Slocum et moi se déroule dans les années 1950, en bord de Marne, alors que Jean-François est âgé de 11 ans. Ce film est le récit d’un rêve, celui de son père ; d’un trio familial soudé par la guerre plein de douceur et d’amour. Le réalisateur porte un regard rempli de tendresse et d’affection sur ses parents. Il les dessine tels qu’ils étaient, donnant une place centrale à l’expression de leur visage. Pierre est cet homme un peu bourru aux sourcils toujours froncés qui parle peu ; Geneviève une femme au regard bienveillant, toujours prête à aider son mari. Au milieu de leur couple, Jean-François vagabonde à ses activités, jusqu’au jour où le projet d’un bateau les unit.
« Un voyage immobile »
Pour le réalisateur et la scénariste Anik Le Ray, Slocum et moi est « un voyage immobile ». L’ensemble de l’intrigue se déroule dans un même lieu, dans cette maison d’un petit village en bord de Marne. C’est ici, dans le jardin, que Pierre construira un bateau sur plusieurs années, un projet qui demande de la patience et dont le but exact est flou, inconnu. Ce qui importe c’est finalement ce petit monde qui gravite autour, les liens qui se tissent, cette relation père-fils qui se bâtit, en même temps que la coque, le pont et la cabine du voilier. Tandis que le bateau prend forme, le récit gagne en profondeur.

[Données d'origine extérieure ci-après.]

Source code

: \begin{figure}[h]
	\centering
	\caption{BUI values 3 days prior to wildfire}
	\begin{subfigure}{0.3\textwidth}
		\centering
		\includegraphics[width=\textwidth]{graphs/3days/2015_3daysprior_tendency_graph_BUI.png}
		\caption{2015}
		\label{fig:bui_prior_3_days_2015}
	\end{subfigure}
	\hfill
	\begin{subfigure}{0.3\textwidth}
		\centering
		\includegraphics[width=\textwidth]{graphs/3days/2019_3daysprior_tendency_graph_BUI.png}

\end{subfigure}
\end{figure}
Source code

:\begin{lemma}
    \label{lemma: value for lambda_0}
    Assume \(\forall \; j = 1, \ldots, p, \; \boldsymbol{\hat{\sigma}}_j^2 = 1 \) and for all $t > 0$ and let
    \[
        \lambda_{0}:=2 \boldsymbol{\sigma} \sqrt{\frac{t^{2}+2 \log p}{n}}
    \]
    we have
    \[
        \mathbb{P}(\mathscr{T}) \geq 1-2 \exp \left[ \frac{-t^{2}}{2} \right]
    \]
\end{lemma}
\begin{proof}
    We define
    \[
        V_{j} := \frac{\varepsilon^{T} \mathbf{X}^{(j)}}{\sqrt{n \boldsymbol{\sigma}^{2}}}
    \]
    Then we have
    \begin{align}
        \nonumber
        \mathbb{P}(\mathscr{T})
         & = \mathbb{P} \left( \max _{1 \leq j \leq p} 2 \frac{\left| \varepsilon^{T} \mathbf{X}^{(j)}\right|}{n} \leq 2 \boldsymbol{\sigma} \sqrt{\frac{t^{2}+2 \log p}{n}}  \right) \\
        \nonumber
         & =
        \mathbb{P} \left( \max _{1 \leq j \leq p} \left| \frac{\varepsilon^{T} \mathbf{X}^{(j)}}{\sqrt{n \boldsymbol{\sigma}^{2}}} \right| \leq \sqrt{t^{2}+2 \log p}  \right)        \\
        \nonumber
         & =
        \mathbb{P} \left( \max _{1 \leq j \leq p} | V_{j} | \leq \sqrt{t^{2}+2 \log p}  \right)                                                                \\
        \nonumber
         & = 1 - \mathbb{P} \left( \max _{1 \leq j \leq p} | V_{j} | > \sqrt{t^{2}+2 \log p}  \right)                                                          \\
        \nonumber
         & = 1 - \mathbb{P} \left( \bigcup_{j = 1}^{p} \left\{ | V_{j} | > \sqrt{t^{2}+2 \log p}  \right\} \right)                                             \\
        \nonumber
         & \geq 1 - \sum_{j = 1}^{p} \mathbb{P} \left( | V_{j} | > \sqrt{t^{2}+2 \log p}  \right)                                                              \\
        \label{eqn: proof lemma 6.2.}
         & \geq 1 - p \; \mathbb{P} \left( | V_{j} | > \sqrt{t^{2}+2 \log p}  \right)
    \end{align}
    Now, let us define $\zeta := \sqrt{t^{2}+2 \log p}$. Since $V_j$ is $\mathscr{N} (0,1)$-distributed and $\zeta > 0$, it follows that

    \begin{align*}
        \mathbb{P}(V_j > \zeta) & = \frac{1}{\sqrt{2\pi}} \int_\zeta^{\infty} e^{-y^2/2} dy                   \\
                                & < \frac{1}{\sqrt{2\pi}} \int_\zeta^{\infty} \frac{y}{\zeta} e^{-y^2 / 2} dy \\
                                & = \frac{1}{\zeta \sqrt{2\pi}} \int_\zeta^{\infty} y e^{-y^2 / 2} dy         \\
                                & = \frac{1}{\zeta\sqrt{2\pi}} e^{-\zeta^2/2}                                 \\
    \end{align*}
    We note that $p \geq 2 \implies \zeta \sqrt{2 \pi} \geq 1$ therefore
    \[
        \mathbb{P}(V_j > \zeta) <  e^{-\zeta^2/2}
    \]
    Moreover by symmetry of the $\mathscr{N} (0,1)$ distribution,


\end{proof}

Ce voyage immobile, on l’effectue également à travers un livre, le journal de bord de Joshua Slocum, le premier marin à avoir fait le tour du monde à la voile en solitaire. Jean-François se plonge dans cette lecture passionnante et nous fait naviguer avec lui sur les vastes étendues océaniques. La mer devient alors le lieu de tous les possibles, une aventure qui se dessine, littéralement.
Les traits du dessin
L’animation de Slocum et moi est partielle, un choix esthétique qui renvoie à la matière brute, aux tracés du crayon. Les dessins semblent esquissés, ils gardent cette sincérité du premier jet, le dynamisme d’une image en 2D obtenue grâce aux coups de crayon apparents. Le travail sur les ombres et la lumière confèrent de la profondeur à un dessin dont tous les éléments ne sont pas en mouvement. On imagine cette eau qui coule sans véritablement couler, ces feuilles qui bruissent en restant immobiles. L’animation, comme le film, prennent leur temps et on se laisse porter par eux.
Les dessins sont nourris par la partition composée par Pascal Le Pennec (Le Tableau, Louise en Hiver) et jouée par l’Orchestre symphonique de Bretagne. Celle-ci donne à entendre les émotions qui traversent les personnages, leur état d’esprit. A la musique s’ajoute la voix off de Jean-François, interprétée avec justesse par Elias Hauter, qui ponctue les plans de commentaires, de descriptions. Ses paroles font écho au silence de son père, un homme dont les pensées sont difficiles à sonder.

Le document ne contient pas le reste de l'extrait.